Oder anders gesagt: einmal Opensource, immer Opensource. Ein Beispiel dafür, was das genau bedeutet, ist das Android-Projekt. Die haben den Linuxkernel geforkt, jeder Smartphonehersteller nutzt dabei seine eigene Version inkl. Treibern und wegen der GPL sind sie dann dazu verpflichtet, diese Quellcodes der Allgemeinheit zugänglich zu machen. Das tun sie dann auch nach dem erscheinen einer Androidversion mehr oder weniger flott, und deshalb gibt es auch eine große Community an Custom ROMs und dergleichen mehr.

Die BSD-Lizenz selber ist liberaler, sie sagt nämlich nur folgendes: hier ist der Code, mach damit was du willst. Das einzige, was wir erwarten, ist dass du unseren Namen irgendwo nennst und fertig. Wenn du auf Basis dieses Codes kommerzielle Software entwickelst und verkaufen willst, dann kannst du das tun, den von dir auf unserem Projekt aufbauenden Quellcode aber musst du nicht veröffentlichen, wenn du nicht willst. Das ist genau der Gegensatz zur GPL, denn unter der GPL darf man das auch tun, aber muss eben den Quellcode mit den eigenen Änderungen veröffentlichen. Mehr Analysen zum Thema GPL und dessen Sinn liefert in gewohnt guter Qualität Kristian Köhntopp. Lesen!

Nun ist es so, dass Opensimulator die Basis vieler, kommerzieller Grids ist. Diesen kommerziellen Grids ist aber möglicherweise das Plain Vanilla Opensim nicht mächtig genug, weil ihnen da einfach gewisse Features fehlen oder sie ihnen nicht weit genug fortgeschritten sind. Das kommt ja vor, und warum auch nicht, das ist keine schlechte Sache, im Gegenteil es treibt zuerst einmal das Projekt voran und sorgt mitunter für die Entwicklung besserer Komponenten.

Das tut es nun auch tatsächlich, so manches kommerzielle Opensimgrid hat einen oder mehrere Entwickler, die beispielsweise eine bessere Scripting-Engine basteln, die Physik massiv aufbohren oder vieles andere mehr. Diese gridspezifischen Eigenheiten sind dann die Merkmale, mit denen die Grids unter anderem gegeneinander in Konkurrenz treten.

Nichts gegen Konkurrenz, und unter der BSD-Lizenz ist das auch alles erlaubt, aber das Ding ist dann dies: wegen der BSD-Lizenz besteht absolut kein Zwang, die Verbesserungen , Änderungen und Erweiterungen am Opensim-Code mit dem Projekt zu teilen. Was hier also faktisch passiert ist, dass es einen Haufen geschlossener Forks von Opensim gibt, die alle in house entwickelt und gepflegt werden, von denen aber je nach Politik des Entwicklers ggf. nur wieder sehr wenig zurück an die Community fließt.
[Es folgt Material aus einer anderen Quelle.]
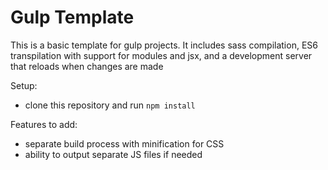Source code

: # Gulp Template

This is a basic template for gulp projects. It includes sass compilation, ES6 transpilation with support for modules and jsx, and a development server that reloads when changes are made

Setup:

* clone this repository and run `npm install`

Features to add:

* separate build process with minification for CSS
* ability to output separate JS files if needed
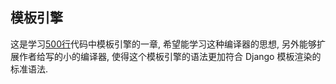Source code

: ## 模板引擎

这是学习[500行](https://github.com/aosabook/500lines "500行")代码中模板引擎的一章, 希望能学习这种编译器的思想, 另外能够扩展作者给写的小的编译器, 使得这个模板引擎的语法更加符合	Django	模板渲染的标准语法.
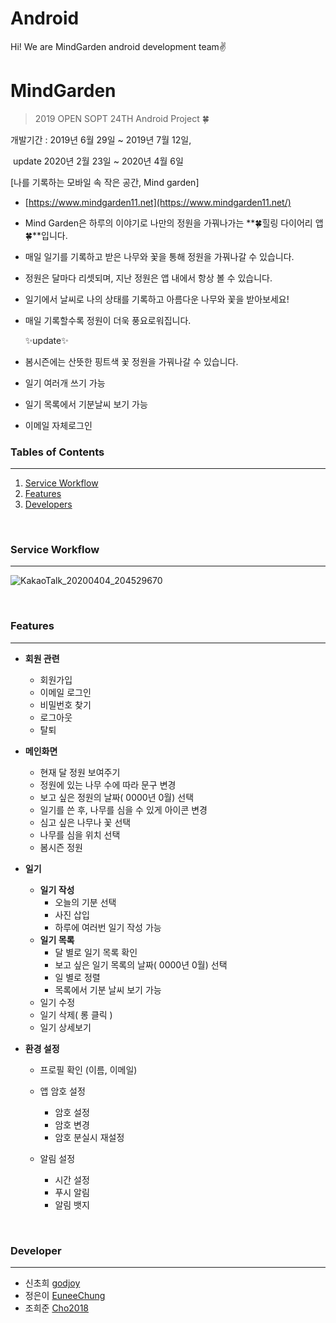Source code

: # Android
Hi! We are MindGarden android development team✌️



# MindGarden 

> 2019 OPEN SOPT 24TH Android Project 🍀

개발기간 : 2019년 6월 29일 ~ 2019년 7월 12일, 

​                    update 2020년 2월 23일 ~ 2020년 4월 6일

[나를 기록하는 모바일 속 작은 공간, Mind garden]

- [https://www.mindgarden11.net](https://www.mindgarden11.net/)

- Mind Garden은 하루의 이야기로 나만의 정원을 가꿔나가는 **🍀힐링 다이어리 앱🍀**입니다.

- 매일 일기를 기록하고 받은 나무와 꽃을 통해 정원을 가꿔나갈 수 있습니다.

- 정원은 달마다 리셋되며, 지난 정원은 앱 내에서 항상 볼 수 있습니다.

- 일기에서 날씨로 나의 상태를 기록하고 아름다운 나무와 꽃을 받아보세요!

- 매일 기록할수록 정원이 더욱 풍요로워집니다. 

  

  ✨update✨

- 봄시즌에는 산뜻한 핑트색 꽃 정원을 가꿔나갈 수 있습니다.

- 일기 여러개 쓰기 가능

- 일기 목록에서 기분날씨 보기 가능

- 이메일 자체로그인

  

### Tables of Contents
------

1. [Service Workflow](#service)
2. [Features](#features)
3. [Developers](developers)
</br>




<a name="service"></a>

### Service Workflow
------

![KakaoTalk_20200404_204529670](https://user-images.githubusercontent.com/51378843/78564809-f704db80-7857-11ea-80bd-4a1985085b11.jpg)


</br>
<a name="features"></a>

### Features

------

- **회원 관련**
  - 회원가입
  - 이메일 로그인
  - 비밀번호 찾기
  - 로그아웃 
  - 탈퇴
- **메인화면**
  - 현재 달 정원 보여주기
  - 정원에 있는 나무 수에 따라 문구 변경
  - 보고 싶은 정원의 날짜( 0000년 0월)  선택
  - 일기를 쓴 후, 나무를 심을 수 있게 아이콘 변경
  - 심고 싶은 나무나 꽃 선택
  - 나무를 심을 위치 선택
  - 봄시즌 정원

- **일기**

  - **일기 작성**
    - 오늘의 기분 선택
    - 사진 삽입
    - 하루에 여러번 일기 작성 가능
  - **일기 목록**
    - 달 별로 일기 목록 확인
    - 보고 싶은 일기 목록의 날짜( 0000년 0월)  선택
    - 일 별로 정렬
    - 목록에서 기분 날씨 보기 가능
  - 일기 수정
  - 일기 삭제( 롱 클릭 )
  - 일기 상세보기

- **환경 설정**

  - 프로필 확인 (이름, 이메일)

  - 앱 암호 설정 
    - 암호 설정
    - 암호 변경
    - 암호 분실시 재설정
  - 알림 설정
    - 시간 설정
    - 푸시 알림
    - 알림 뱃지
</br>



<a name="developers"></a>

### Developer
------

- 신초희  [godjoy](https://github.com/godjoy)
- 정은이 [EuneeChung](https://github.com/EuneeChung)
- 조희준 [Cho2018](https://github.com/Cho2018)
Beispielsweise war das untergegangene Meta 7 Grid stolz auf seine eigens entwickelte Scripting Engine – und dann gingen sie pleite, die Engine verschwand mit ihnen. Wäre Opensim unter der GPL lizenziert, dann hätten sie diese veröffentlichen müssen und es ans Projekt zurückgeben müssen.

Nun sind Forks normalerweise kein Problem, solange gewährleistet ist, dass man noch innerhalb derselben Codebasis Quellcode tauschen kann. Das ist aber bei Opensim und seinen Abkömmlingen nicht überall unbedingt mehr gegeben.

Man stelle sich nur einmal vor, wie weit Opensim schon sein könnte, wenn es unter der GPL gestanden wäre und all diese netten Inhouse-Entwicklungen Bestandteil der Kerndistribution wären. Da es das aber leider nicht ist, ist das ein frommer Wunschtraum.

So aber bleibt es eben so, wie es ist: es gibt eine einigermaßen stabile Kerndistribution und viele, viele kommerzielle Grids mit ihren Eigenheiten. Sollte aber solch ein Grid untergehen, dann verschwindet mit dem auch dessen Inhalte und die auf deren Eigenheiten basierenden Dinge ziemlich sicher auf Nimmerwiedersehen. Das ist mit Meta 7 damals so geschehen, und keiner kann garantieren, dass nicht irgendwann noch andere Grids pleite gehen werden und dann das Spiel von vorne beginnt.

Schade, aber das ist eben so. Wer wirklich einigermaßen sicher in Sachen Opensimulator agieren will, der sollte daher besser nur die frei verfügbaren Komponenten einsetzen und sich nicht von irgendeiner Firma abhängig machen, die er kaum kennt, weil er gerade erst meinetwegen die Schnauze von Linden Lab voll hat.

Denn wieso sollte man sich von der einen, heftigen Umklammerung freiwillig direkt in die nächste begeben wollen? Wenn schon Freiheit, dann aber auch eben richtig!

Einige Gedanken zu Opensim

Fleep Tuque hat ja in ihrem neuesten Blogpost Opensim massiv gepusht. Ihr Gedankengang dazu ist ungefähr der folgende: als die Zeit des großen Second Life Hypes gewesen ist, da dachten damals, alles sei möglich. Man glaubte ernsthaft, man würde eine bessere Welt erbauen, diese am Entstehen sehen und daher war es eine offene, freundliche Atmosphäre und Community an Leuten, die etwas bewegen wollten.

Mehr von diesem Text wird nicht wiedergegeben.